Website header

Blue Gene/L system uptime availability

This chart shows the percent of frost uptime for each month in FY2008. The scheduled semi-annual machine room power-down periods were in October 2007 and April 2008. The overall system uptime availability for FY2008 including these periods was 99.46%. The transition of the Blue Gene/L system frost from an experimental platform into a full production computational resource for the TeraGrid placed additional uptime requirements on the hardware, software, and operational policies of the machine. Even though frost demonstrated a proportionately low hardware failure rate and fairly robust management software suite since delivery, multiple opportunities existed to improve on the original system design, software configuration, and procedures to provide an increased quality of service to the expanded frost user community.

During FY2008, CISL staff planned and implemented multiple system upgrades and modifications to the system configuration that focused on providing increased system uptime. Though the system and operational staff had already provided a high level of system availability, these improvements addressed known issues in the system software and offered additional insulation against a variety of failures.

Through FY2008, these modifications reduced unanticipated downtimes due to software component failures, and provided for a more robust operational environment.

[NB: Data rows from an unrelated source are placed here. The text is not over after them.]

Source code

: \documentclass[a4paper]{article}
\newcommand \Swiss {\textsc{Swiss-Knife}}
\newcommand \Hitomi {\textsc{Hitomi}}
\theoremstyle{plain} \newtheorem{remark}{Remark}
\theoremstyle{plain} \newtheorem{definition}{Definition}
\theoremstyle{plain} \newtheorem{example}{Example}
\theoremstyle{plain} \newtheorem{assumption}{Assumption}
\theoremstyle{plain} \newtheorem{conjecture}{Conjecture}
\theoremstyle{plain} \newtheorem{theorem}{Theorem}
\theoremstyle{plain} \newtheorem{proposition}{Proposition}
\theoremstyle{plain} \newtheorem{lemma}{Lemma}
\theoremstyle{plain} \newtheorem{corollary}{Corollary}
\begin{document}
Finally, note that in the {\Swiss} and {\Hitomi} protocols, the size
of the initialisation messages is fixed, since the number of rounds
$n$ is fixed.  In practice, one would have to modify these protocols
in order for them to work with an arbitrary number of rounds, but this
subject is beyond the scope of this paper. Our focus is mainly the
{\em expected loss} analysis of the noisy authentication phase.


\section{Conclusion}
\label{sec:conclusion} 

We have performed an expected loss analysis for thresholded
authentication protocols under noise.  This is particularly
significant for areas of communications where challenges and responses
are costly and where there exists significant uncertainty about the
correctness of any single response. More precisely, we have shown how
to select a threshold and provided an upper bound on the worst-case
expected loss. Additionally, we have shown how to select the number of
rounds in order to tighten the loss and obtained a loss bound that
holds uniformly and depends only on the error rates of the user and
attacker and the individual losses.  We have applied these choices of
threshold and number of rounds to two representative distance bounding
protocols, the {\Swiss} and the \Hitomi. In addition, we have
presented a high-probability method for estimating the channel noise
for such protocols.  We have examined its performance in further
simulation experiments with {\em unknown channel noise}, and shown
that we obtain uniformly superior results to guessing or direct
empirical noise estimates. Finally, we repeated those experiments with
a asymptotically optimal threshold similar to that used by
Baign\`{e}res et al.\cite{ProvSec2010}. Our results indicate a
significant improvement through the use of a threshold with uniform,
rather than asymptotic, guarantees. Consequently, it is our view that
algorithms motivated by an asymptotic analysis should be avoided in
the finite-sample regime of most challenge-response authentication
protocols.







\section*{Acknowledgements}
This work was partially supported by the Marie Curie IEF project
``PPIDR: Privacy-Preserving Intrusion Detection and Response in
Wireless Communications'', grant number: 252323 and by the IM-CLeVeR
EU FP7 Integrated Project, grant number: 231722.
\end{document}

The following availability-related activities occurred in FY2008:

  • Careful planning allowed for the full operating system, file system, scheduler, and control system software upgrades and reconfiguration to be implemented during the scheduled semi-annual machine room power-down periods (October 2007 and April 2008). A single additional two-hour downtime was taken for a series of patches to the Cobalt scheduler to fix issues identified following a major upgrade.
  • A new 17.2 TB file system was brought online using a custom high-availability design that eliminated all single points of failure. CISL engineers provided custom software engineering to implement support for this design under the IBM GPFS file system, as well as custom support scripts to improve management and provide a consistent interface for ongoing operation.
  • Expansion of the user home directory storage space.
  • Development of disaster recovery and continuity plans for multiple critical components and services.

FY2009 plans include developing disaster recovery procedures for several remaining single points of failure, including further development of the process to completely replace the service node in case of a catastrophic failure of that hardware.

The acquisition and operation of frost was made possible through NSF MRI Grants CNS-0421498, CNS-0420873, and CNS-0420985; through the IBM Shared University Research (SUR) program with the University of Colorado; and NSF Core funding.